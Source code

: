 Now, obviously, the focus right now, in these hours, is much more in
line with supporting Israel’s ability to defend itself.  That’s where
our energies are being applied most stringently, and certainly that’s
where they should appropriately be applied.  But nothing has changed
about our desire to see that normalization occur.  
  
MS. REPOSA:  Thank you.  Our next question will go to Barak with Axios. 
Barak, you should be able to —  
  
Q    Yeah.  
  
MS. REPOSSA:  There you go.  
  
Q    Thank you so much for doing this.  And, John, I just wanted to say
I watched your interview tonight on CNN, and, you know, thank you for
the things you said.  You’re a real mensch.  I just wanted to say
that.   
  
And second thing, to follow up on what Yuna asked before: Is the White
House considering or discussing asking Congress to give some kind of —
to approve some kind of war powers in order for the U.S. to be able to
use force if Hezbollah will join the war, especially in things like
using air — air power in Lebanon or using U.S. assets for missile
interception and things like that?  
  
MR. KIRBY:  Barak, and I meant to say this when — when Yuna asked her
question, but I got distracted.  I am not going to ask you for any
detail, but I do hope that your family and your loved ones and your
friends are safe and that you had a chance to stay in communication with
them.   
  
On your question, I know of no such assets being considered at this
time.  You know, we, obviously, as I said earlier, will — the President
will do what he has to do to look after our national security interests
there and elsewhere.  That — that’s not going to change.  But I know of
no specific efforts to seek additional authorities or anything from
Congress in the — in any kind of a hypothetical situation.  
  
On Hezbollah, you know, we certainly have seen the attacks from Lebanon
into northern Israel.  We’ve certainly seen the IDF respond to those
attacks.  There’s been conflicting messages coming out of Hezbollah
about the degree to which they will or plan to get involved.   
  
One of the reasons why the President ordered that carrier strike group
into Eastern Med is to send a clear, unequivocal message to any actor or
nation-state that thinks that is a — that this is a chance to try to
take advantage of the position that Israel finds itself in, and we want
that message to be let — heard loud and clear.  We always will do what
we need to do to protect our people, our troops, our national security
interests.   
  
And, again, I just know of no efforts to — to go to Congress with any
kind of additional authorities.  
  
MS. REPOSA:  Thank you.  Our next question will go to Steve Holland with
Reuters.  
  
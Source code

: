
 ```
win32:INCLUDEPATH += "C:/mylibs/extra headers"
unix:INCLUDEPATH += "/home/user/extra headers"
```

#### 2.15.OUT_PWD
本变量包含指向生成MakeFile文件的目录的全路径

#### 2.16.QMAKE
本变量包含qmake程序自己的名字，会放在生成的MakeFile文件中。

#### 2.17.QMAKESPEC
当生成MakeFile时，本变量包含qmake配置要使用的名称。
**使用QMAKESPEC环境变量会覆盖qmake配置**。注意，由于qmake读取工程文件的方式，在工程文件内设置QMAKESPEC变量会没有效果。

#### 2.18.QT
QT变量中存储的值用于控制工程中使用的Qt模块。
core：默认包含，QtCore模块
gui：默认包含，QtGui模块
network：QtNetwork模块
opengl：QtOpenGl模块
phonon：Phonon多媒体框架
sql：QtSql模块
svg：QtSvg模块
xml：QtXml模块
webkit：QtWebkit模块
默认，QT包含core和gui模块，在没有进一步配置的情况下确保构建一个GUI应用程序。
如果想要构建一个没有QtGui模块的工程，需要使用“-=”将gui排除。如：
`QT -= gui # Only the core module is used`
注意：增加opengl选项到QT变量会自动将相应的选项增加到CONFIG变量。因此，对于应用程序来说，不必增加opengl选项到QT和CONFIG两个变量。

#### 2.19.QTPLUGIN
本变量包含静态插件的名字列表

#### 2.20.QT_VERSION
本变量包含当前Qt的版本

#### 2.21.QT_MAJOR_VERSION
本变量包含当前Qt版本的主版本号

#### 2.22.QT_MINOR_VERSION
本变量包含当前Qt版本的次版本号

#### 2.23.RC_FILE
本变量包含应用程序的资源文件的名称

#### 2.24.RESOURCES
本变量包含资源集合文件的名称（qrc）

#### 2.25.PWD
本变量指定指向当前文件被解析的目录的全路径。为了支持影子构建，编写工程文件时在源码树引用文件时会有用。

......

**What the task asks**
State how many lines of the entries contain the word "like". Nothing besides the number belongs in the reply.

**Exercise response**
2